Increasing Instruction Issue Rate with Pipelined Processor Cores
As we previously discussed, the core of a processor is the part of the processor responsible for executing instructions. Early processors would execute a single instruction every cycle, so a processor that ran at 4MHz could execute 4 million instructions every second. The logic to execute a single instruction could be quite complex, so the time it takes to execute the longest instruction determined how long a cycle had to take and therefore defined the maximum clock speed for the processor.
To improve this situation, processor designs became “pipelined.” The operations nec-essary to complete a single instruction were broken down into multiple smaller steps. This was the simplest pipeline:
n Fetch. Fetch the next instruction from memory.

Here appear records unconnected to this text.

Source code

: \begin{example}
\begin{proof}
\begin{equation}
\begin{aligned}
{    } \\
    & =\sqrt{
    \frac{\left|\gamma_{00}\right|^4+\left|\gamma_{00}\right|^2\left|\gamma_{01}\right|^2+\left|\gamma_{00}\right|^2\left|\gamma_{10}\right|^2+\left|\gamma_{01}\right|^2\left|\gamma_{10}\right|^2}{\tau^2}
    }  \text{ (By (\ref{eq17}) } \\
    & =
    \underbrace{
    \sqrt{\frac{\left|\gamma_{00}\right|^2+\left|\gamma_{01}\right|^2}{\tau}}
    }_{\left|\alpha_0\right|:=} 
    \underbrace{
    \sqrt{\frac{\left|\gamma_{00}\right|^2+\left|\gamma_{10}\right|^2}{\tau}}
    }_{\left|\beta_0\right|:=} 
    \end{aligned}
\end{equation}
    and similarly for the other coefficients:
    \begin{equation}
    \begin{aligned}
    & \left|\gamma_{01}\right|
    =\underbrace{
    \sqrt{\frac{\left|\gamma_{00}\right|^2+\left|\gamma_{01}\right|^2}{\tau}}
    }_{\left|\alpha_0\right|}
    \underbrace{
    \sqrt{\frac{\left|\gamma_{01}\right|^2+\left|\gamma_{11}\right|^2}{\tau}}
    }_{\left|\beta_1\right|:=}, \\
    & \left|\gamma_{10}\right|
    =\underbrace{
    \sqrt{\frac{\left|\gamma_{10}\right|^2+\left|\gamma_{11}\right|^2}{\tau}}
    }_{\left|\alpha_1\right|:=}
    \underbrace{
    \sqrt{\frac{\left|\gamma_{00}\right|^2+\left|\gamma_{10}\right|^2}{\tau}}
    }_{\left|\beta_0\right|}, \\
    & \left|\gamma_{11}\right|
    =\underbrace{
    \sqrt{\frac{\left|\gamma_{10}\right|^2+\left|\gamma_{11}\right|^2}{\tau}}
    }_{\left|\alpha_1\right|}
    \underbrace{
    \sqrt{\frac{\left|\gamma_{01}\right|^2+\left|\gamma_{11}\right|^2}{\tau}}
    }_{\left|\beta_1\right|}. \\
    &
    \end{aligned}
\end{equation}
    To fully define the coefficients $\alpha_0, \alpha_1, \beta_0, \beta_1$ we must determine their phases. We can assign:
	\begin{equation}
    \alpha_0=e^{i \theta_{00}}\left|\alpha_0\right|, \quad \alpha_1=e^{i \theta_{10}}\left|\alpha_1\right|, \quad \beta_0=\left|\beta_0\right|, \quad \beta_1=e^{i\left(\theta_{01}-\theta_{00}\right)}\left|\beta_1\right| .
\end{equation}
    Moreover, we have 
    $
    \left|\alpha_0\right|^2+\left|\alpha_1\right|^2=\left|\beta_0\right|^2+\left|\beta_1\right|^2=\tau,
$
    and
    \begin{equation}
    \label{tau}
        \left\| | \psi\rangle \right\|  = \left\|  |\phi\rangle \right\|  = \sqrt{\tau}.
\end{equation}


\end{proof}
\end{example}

n Decode. Determine what type of instruction it is.
n Execute. Do the appropriate work.
n Retire. Make the state changes from the instruction visible to the rest of the system.
Assuming that the overall time it takes for an instruction to complete remains the same, each of the four steps takes one-quarter of the original time. However, once an instruction has completed the Fetch step, the next instruction can enter that stage. This means that four instructions can be in execution at the same time. The clock rate, which determines when an instruction completes a pipeline stage, can now be four times faster than it was. It now takes four clock cycles for an instruction to complete execution. This means that each instruction takes the same wall time to complete its execution. But there are now four instructions progressing through the processor pipeline, so the pipelined processor can execute instructions at four times the rate of the nonpipelined processor.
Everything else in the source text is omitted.